*** Block opens ***

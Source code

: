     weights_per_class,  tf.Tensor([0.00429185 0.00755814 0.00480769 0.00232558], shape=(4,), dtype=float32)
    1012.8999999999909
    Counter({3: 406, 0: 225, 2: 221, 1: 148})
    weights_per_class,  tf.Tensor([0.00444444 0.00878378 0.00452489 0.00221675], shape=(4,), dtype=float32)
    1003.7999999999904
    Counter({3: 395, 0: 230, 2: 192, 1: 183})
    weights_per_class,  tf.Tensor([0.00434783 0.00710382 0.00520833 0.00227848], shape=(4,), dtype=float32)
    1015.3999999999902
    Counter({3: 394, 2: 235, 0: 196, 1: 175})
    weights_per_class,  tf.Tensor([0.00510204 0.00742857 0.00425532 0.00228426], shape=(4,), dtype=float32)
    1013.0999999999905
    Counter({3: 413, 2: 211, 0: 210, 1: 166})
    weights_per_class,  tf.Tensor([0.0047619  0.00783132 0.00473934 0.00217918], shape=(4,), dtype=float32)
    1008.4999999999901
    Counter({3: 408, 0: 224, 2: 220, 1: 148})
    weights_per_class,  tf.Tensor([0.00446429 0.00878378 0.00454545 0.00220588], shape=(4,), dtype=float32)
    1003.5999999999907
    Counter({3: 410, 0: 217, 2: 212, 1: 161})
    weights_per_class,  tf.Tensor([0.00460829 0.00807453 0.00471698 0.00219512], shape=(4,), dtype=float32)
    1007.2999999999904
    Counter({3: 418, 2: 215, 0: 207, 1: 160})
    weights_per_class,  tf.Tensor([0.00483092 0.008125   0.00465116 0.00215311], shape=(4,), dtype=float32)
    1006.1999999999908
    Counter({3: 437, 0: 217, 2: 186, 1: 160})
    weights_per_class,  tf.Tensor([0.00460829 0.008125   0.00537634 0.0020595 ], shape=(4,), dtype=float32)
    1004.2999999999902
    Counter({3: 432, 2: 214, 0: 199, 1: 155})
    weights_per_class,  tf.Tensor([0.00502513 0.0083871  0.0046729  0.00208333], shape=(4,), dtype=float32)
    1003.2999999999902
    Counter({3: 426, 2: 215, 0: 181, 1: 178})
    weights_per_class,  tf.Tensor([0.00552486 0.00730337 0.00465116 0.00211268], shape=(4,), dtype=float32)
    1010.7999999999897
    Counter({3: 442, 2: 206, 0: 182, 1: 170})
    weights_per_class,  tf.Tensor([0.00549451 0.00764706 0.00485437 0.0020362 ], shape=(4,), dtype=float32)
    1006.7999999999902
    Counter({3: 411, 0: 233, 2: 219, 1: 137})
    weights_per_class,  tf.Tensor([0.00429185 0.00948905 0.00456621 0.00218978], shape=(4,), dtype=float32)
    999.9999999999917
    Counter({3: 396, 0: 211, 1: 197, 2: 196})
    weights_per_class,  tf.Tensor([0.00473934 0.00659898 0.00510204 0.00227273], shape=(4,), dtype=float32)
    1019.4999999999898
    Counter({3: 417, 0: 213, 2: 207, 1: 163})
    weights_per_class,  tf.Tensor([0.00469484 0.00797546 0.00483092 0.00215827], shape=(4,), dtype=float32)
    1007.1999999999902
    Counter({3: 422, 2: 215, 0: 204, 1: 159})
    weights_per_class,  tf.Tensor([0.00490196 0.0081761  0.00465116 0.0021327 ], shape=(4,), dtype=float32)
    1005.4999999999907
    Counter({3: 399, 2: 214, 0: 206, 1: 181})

*** Block closes ***
*** Block opens ***

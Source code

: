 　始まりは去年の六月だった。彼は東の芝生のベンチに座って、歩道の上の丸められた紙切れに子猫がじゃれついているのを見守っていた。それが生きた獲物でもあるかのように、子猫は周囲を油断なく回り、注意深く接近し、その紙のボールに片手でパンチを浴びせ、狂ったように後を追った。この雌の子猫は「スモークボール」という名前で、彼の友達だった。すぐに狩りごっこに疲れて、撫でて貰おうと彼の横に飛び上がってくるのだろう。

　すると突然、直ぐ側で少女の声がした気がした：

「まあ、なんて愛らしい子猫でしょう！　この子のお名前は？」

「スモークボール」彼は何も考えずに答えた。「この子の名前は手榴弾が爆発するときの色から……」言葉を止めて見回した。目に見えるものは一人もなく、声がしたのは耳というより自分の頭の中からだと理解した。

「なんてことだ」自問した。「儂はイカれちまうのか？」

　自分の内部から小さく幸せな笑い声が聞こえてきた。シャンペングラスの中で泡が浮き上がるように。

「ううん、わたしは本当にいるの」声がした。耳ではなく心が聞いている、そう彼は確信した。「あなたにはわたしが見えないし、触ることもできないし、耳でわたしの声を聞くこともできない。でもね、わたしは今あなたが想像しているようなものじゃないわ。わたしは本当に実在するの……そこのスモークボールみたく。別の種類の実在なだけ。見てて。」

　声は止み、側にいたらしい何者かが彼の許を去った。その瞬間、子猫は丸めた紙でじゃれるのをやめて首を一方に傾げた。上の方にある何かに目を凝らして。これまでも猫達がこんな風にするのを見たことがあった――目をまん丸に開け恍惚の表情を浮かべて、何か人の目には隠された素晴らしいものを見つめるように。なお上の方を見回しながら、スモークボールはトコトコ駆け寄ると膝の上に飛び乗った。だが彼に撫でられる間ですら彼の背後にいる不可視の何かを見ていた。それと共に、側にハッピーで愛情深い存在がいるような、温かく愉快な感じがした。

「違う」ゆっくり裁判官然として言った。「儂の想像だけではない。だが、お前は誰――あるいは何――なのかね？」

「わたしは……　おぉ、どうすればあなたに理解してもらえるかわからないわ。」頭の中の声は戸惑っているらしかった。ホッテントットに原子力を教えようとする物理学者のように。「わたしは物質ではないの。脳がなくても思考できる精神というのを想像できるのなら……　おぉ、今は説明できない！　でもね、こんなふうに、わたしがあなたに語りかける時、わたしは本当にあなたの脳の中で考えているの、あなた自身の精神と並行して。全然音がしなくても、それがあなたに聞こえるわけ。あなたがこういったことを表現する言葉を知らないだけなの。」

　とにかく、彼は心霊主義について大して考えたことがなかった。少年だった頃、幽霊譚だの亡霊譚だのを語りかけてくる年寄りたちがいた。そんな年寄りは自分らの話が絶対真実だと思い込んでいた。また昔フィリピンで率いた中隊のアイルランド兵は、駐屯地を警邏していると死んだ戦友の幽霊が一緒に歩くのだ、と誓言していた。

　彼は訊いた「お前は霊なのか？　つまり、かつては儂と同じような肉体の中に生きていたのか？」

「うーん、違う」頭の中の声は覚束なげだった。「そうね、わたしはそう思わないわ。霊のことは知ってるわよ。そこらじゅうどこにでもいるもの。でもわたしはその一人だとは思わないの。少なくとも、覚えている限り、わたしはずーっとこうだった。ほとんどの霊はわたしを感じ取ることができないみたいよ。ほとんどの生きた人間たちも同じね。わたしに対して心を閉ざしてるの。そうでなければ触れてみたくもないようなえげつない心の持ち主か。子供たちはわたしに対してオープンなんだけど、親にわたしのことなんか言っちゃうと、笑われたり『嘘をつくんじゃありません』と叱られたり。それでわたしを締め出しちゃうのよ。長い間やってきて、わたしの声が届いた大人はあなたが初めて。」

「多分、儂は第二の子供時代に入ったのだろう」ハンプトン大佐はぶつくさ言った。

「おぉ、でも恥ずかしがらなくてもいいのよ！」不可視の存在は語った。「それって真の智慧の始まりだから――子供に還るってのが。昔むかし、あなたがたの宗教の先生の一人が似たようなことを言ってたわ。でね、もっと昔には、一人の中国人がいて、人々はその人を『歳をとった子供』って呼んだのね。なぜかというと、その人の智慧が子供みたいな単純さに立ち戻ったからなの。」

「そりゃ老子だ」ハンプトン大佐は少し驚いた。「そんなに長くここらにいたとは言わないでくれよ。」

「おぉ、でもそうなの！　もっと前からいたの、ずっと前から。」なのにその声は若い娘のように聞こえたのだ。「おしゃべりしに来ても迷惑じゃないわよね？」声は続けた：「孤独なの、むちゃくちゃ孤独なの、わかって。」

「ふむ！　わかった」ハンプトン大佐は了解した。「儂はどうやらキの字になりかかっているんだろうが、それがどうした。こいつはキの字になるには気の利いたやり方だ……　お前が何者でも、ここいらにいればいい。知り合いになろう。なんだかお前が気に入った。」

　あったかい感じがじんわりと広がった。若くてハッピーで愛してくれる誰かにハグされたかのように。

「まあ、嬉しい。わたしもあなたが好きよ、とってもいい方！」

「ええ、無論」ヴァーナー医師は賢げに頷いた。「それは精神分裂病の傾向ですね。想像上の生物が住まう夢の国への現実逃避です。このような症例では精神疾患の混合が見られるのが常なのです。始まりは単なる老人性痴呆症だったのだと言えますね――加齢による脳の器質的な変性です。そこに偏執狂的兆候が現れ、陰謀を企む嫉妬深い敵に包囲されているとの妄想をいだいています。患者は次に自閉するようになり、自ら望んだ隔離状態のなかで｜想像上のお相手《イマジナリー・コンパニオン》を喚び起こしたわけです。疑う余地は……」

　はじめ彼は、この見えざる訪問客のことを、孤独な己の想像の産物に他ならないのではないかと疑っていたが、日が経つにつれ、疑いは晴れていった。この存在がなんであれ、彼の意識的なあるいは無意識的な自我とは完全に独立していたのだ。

*** Block closes ***

=== Task description ===
Using the material above, transcribe exactly the lines from the line with "あったかい感じがじんわりと広" to the line with "はじめ彼は、この見えざる訪問"; both count, and nothing else goes in.

=== Solution for this exercise ===
　あったかい感じがじんわりと広がった。若くてハッピーで愛してくれる誰かにハグされたかのように。

「まあ、嬉しい。わたしもあなたが好きよ、とってもいい方！」

「ええ、無論」ヴァーナー医師は賢げに頷いた。「それは精神分裂病の傾向ですね。想像上の生物が住まう夢の国への現実逃避です。このような症例では精神疾患の混合が見られるのが常なのです。始まりは単なる老人性痴呆症だったのだと言えますね――加齢による脳の器質的な変性です。そこに偏執狂的兆候が現れ、陰謀を企む嫉妬深い敵に包囲されているとの妄想をいだいています。患者は次に自閉するようになり、自ら望んだ隔離状態のなかで｜想像上のお相手《イマジナリー・コンパニオン》を喚び起こしたわけです。疑う余地は……」

　はじめ彼は、この見えざる訪問客のことを、孤独な己の想像の産物に他ならないのではないかと疑っていたが、日が経つにつれ、疑いは晴れていった。この存在がなんであれ、彼の意識的なあるいは無意識的な自我とは完全に独立していたのだ。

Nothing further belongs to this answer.